Il bianco e nero qui è assente, i colori esplodono sulla pagina, trascinando il lettore su quelle strade, tra i corridoi del manicomio e nell'abbazia che conoscerà l'esito della vicenda.

Il risultato, tra testo e soprattutto disegni, è affascinante, colpisce i sensi e sa soddisfare sia il cinefilo alla ricerca di un pezzo da collezione particolare, sia gli estimatori del buon (?) Conte, ma anche, ovvio sottolinearlo, chi ama riporre un gran bel fumetto in libreria.

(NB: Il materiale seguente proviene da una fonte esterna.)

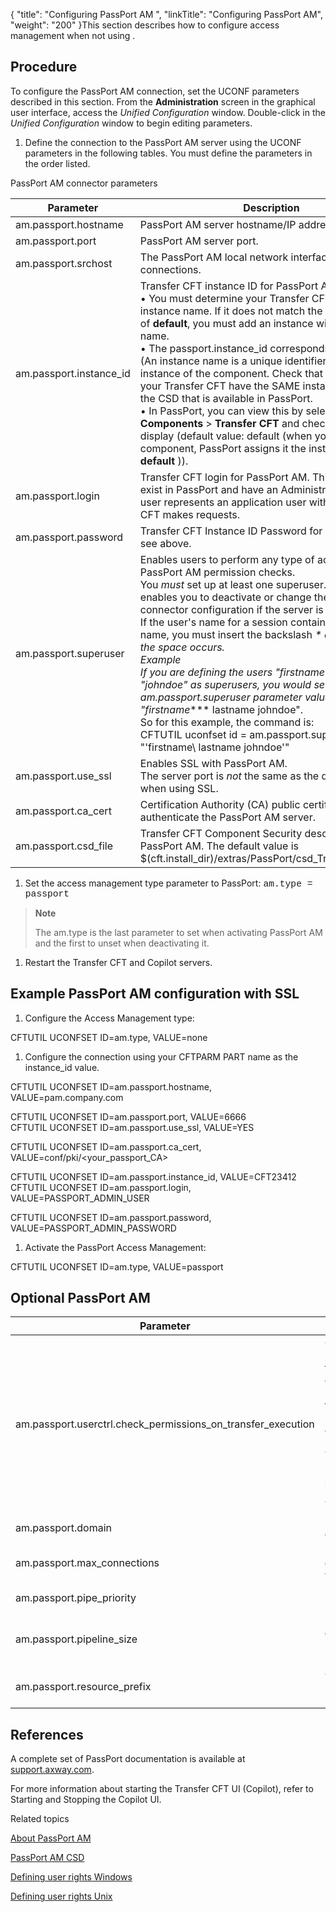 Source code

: {
    "title": "Configuring PassPort AM ",
    "linkTitle": "Configuring PassPort AM",
    "weight": "200"
}This section describes how to configure access management when not using .

<span id="Procedure PassPort parameters"></span>

## Procedure

To configure the PassPort AM connection, set the UCONF parameters described
in this section. From
the **Administration** screen in the
graphical user interface, access the *Unified Configuration* window. Double-click in the <span style="font-weight: normal; font-style: italic;">Unified
Configuration</span> window to begin editing parameters.

1. Define the connection to the PassPort AM server using the UCONF parameters in the following tables. You must define the parameters in the order listed.

PassPort AM connector parameters


| Parameter  | Description  |
| --- | --- |
| <div > am.passport.hostname </div>  | <div > PassPort AM server hostname/IP address. </div>  |
| <div > am.passport.port </div>  | <div > PassPort AM server port. </div>  |
| am.passport.srchost  | The PassPort AM local network interface for outgoing connections. |
| <div > am.passport.instance_id </div>  | Transfer CFT instance ID for PassPort AM <br/> • You must determine your Transfer CFT's PassPort instance name. If it does not match the instance name of **default**, you must add an instance with the correct name.<br/> • The passport.instance_id corresponds to the instance (An instance name is a unique identifier of the installed instance of the component. Check that PassPort and your Transfer CFT have the SAME instance name) of the CSD that is available in PassPort.<br/> • In PassPort, you can view this by selecting **Access** &gt; **Components** &gt; **Transfer CFT** and checking the screen display (default value: default (when you import a component, PassPort assigns it the instance name **default** )). |
| <div > am.passport.login </div>  | <div > Transfer CFT login for PassPort AM. This user must exist in PassPort and have an Administrator role. This user represents an application user with which Transfer CFT makes requests. </div>  |
| <div > am.passport.password </div>  | <div > Transfer CFT Instance ID Password for PassPort AM, see above. </div>  |
| <div > am.passport.superuser </div>  | Enables users to perform any type of action without PassPort AM permission checks.<br/> You *must* set up at least one superuser. Doing so enables you to deactivate or change the PassPort AM connector configuration if the server is not responding.<br/> If the user's name for a session contains a space in the name, you must insert the backslash **\** character where the space occurs.<br/> Example<br/> If you are defining the users "firstname lastname" and "johndoe" as superusers, you would set the am.passport.superuser parameter value to "firstname**\** lastname johndoe".<br/> So for this example, the command is:<br/> CFTUTIL uconfset id = am.passport.superuser, value = "'firstname\ lastname johndoe'" |
| am.passport.use_ssl  | Enables SSL with PassPort AM.<br/> The server port is *not* the same as the default port when using SSL. |
| am.passport.ca_cert  | Certification Authority (CA) public certificate to authenticate the PassPort AM server.  |
| am.passport.csd_file  | Transfer CFT Component Security descriptor file for PassPort AM. The default value is $(cft.install_dir)/extras/PassPort/csd_Transfer_CFT.xml.  |


1. Set the access management type parameter to PassPort: <span style="font-family: 'Courier New'; font-size: 11pt;">am.type = passport</span>

> **Note**
>
> The am.type is the last parameter to set when activating PassPort AM and the first to unset when deactivating it.

1. Restart the Transfer CFT and Copilot servers.

## Example PassPort AM configuration with SSL 

1. Configure the Access Management type:

CFTUTIL UCONFSET ID=am.type, VALUE=none

1. Configure the connection using your CFTPARM PART name as the instance\_id value.

CFTUTIL UCONFSET ID=am.passport.hostname, VALUE=pam.company.com

CFTUTIL UCONFSET ID=am.passport.port, VALUE=6666  
CFTUTIL UCONFSET ID=am.passport.use\_ssl, VALUE=YES

CFTUTIL UCONFSET ID=am.passport.ca\_cert, VALUE=conf/pki/&lt;your\_passport\_CA>

CFTUTIL UCONFSET ID=am.passport.instance\_id, VALUE=CFT23412  
CFTUTIL UCONFSET ID=am.passport.login, VALUE=PASSPORT\_ADMIN\_USER

CFTUTIL UCONFSET ID=am.passport.password, VALUE=PASSPORT\_ADMIN\_PASSWORD

1. Activate the PassPort Access Management:

CFTUTIL UCONFSET ID=am.type, VALUE=passport

## Optional PassPort AM


| Parameter  | Definition  |
| --- | --- |
| am.passport.userctrl.check_permissions_on_transfer_execution  | <span id="Check"></span>Check the permissions for the execute action on the transfer resource when the <span >Transfer CFT</span> user control is enabled (<a href="../../../c_intro_userinterfaces/command_summary/parameter_intro/userctrl">USERCTRL</a>=YES). To disable the permission check, set the following parameter to No. The default is Yes. |
| am.passport.domain  | PassPort AM domain.  |
| am.passport.max_connections  | Maximum number of connections with PassPort.  |
| am.passport.pipe_priority  | Pipelining priority mode.  |
| am.passport.pipeline_size  | Maximum number of requests in the pipe for one PassPort.  |
| am.passport.resource_prefix  | Only EXPERTS may use the resource prefix.  |


## References

A complete set of PassPort documentation is available at [support.axway.com](http://support.axway.com/).

For more information about starting the Transfer CFT UI (Copilot), refer to Starting and Stopping the Copilot UI.

Related topics

[About PassPort AM](../)

[PassPort AM CSD](../passport_am_csd)

[Defining user rights Windows](../../../cft_intro_install/windows_install_start_here/windows_install_start_here/running_cft_for_the_first_time_windows/user_rights_and_interface_win)

[Defining user rights Unix]()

D'altronde, con personaggi come Dracula è così: ne esistono miriadi di versioni, riletture, trasposizioni e parodie, diventando sfide che ogni autore, che sia con il pennino o la matita, tende a voler affrontare, un cimento in cui ognuno riversa la propria inclinazione.

In questo caso, il salto è doppio carpiato: rileggere un film che ha fatto epoca, tratto da un libro che ha fatto la Storia.

E in un tempo in cui la parola inglese per "rifacimento" suona come una parolaccia tale da far sbuffare e salire sugli scudi di chissà quale "originalità" da ricercare ad ogni costo, questo volume è la dimostrazione che invece, in mani davvero capaci, ogni idea può e deve raccontarsi ancora e sempre, perché ci sono... vene che continuano a pulsare di vivo sangue creativo!